Tumor necrosis factor (TNF) is the dominant mediator of the cytokine cascade that causes inflammation and joint destruction in rheumatoid arthritis. A new class of agents under investigation, the biologic TNF inhibitors, inhibits the activity of TNF. Recombinant human TNF receptor p75 Fc fusion protein (TNFR:Fc; Enbrel) blocks the activity of the cytokine TNF. The preclinical, Phase I, and Phase II data of TNFR:Fc in rheumatoid arthritis are reviewed in this article.


All available data on TNFR:Fc in rheumatoid arthritis were reviewed. These data included published literature and data on file at the manufacturer.

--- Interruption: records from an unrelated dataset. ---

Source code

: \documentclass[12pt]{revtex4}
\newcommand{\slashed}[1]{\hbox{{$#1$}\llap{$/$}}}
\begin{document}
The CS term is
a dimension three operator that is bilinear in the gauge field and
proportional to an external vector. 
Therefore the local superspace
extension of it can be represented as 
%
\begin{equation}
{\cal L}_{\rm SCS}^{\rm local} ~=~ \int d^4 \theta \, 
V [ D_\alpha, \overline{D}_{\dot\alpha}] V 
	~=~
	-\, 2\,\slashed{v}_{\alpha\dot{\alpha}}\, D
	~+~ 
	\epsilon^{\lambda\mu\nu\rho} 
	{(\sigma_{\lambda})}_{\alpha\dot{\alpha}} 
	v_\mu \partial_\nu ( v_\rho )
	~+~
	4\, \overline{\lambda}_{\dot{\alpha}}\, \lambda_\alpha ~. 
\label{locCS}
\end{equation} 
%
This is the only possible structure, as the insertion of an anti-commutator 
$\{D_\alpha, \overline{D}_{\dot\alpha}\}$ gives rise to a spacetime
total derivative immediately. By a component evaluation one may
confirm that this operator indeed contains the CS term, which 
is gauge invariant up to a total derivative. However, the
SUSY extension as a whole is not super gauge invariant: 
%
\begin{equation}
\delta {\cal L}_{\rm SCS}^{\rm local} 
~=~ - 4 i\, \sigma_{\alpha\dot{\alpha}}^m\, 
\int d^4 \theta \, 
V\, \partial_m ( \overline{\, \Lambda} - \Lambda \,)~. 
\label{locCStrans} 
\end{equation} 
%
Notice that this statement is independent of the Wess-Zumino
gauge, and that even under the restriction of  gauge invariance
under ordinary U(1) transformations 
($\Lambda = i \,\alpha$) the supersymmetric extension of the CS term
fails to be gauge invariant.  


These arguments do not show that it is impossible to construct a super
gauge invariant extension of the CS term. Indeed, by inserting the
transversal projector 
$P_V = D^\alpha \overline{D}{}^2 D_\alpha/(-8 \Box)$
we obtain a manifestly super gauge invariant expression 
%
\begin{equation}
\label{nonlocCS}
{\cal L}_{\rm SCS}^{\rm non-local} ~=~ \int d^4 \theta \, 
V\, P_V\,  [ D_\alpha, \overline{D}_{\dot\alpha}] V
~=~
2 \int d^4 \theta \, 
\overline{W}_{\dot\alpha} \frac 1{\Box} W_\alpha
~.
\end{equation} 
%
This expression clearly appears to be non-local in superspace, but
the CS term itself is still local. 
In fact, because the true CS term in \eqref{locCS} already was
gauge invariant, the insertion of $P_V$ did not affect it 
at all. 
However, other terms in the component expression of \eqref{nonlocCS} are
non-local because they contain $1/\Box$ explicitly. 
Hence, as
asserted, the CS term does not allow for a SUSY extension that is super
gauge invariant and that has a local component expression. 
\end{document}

TNFR:Fc has been effective in many models of inflammation, including animal models of rheumatoid arthritis and in clinical rheumatoid arthritis trials. Conclusions from a study with TNFR "knockout" mice (genetically altered mice incapable of producing TNFR proteins) demonstrated that p75 TNFR is a natural antagonist of TNF-mediated inflammation. A placebo-controlled, dose-escalation, Phase I trial evaluated the safety and efficacy of TNFR:Fc in patients with rheumatoid arthritis. There were no serious adverse effects reported. A Phase II, randomized, double-blind, placebo-controlled trial evaluated 180 patients with active rheumatoid arthritis whose previous therapy had failed. A dose-response relationship was observed in the number of tender and swollen joints; patients who received the highest dose (16 mg/m2) of TNFR:Fc had the greatest improvement. Treatment was generally well tolerated. TNFR:Fc is nonimmunogenic; no antibodies to TNFR:Fc have been detected thus far in human studies.


Preliminary data indicate that TNFR:Fc is an excellent candidate for future long-term studies in the treatment of rheumatoid arthritis.